Going through the entries below, tally the lines that hold the word "Protocol" and state the result alone.

> [SOURCE DATA]
◆ ◆ ◆ ◆ ◆

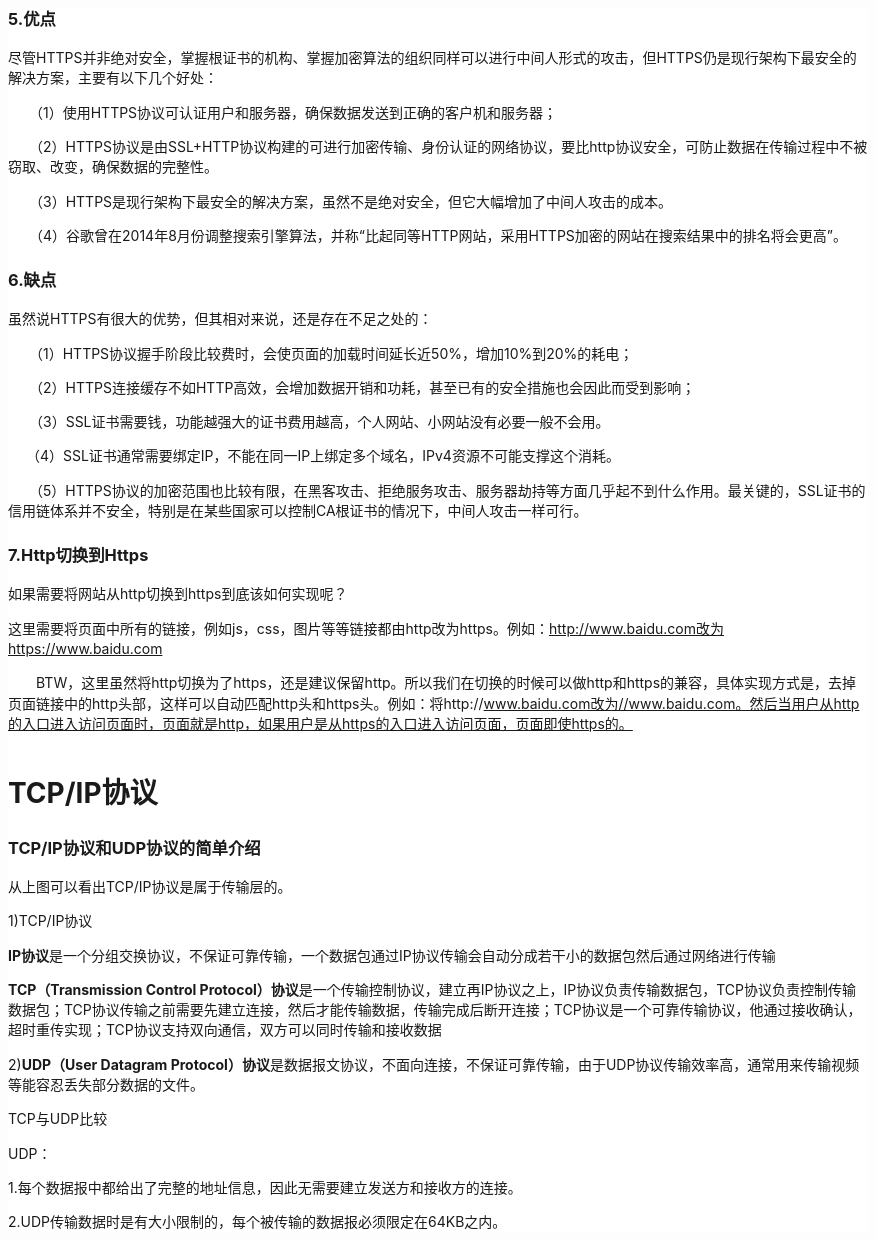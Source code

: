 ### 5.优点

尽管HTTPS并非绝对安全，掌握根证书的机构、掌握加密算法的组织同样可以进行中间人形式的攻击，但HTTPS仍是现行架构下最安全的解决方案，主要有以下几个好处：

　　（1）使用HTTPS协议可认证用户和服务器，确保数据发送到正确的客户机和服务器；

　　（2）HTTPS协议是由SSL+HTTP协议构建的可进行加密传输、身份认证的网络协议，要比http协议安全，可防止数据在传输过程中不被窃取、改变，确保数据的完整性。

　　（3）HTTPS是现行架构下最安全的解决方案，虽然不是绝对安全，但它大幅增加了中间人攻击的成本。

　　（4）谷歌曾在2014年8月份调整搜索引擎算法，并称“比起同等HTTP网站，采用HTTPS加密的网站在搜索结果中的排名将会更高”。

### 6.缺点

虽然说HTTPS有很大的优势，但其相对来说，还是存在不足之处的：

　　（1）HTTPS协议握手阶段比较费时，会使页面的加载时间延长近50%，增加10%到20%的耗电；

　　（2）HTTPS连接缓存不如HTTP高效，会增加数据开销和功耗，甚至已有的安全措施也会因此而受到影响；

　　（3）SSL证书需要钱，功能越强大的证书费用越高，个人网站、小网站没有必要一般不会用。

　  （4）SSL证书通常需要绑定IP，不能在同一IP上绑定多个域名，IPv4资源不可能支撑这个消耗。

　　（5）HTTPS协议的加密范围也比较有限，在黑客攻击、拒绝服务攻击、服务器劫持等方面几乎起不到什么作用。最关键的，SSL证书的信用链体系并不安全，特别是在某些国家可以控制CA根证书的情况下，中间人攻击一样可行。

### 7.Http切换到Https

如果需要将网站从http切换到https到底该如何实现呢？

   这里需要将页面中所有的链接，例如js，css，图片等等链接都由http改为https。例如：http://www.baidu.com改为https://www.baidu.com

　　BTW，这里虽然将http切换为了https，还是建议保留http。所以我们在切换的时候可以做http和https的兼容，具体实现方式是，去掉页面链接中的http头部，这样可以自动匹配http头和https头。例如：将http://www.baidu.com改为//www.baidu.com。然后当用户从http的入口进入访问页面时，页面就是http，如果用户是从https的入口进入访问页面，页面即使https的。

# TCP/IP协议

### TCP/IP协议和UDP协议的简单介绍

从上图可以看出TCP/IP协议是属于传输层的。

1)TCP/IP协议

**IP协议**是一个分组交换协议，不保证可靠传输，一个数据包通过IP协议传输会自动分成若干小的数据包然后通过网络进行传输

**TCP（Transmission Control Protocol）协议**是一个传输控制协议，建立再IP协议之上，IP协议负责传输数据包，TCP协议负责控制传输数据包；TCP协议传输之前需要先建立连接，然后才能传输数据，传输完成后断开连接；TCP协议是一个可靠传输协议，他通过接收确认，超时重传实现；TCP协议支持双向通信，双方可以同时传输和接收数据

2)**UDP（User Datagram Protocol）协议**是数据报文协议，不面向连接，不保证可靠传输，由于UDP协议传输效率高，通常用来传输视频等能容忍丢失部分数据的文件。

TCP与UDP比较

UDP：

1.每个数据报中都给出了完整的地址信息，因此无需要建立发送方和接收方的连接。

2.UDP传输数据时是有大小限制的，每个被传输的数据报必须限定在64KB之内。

◆ ◆ ◆ ◆ ◆

> [RESULT OF THE TASK]
2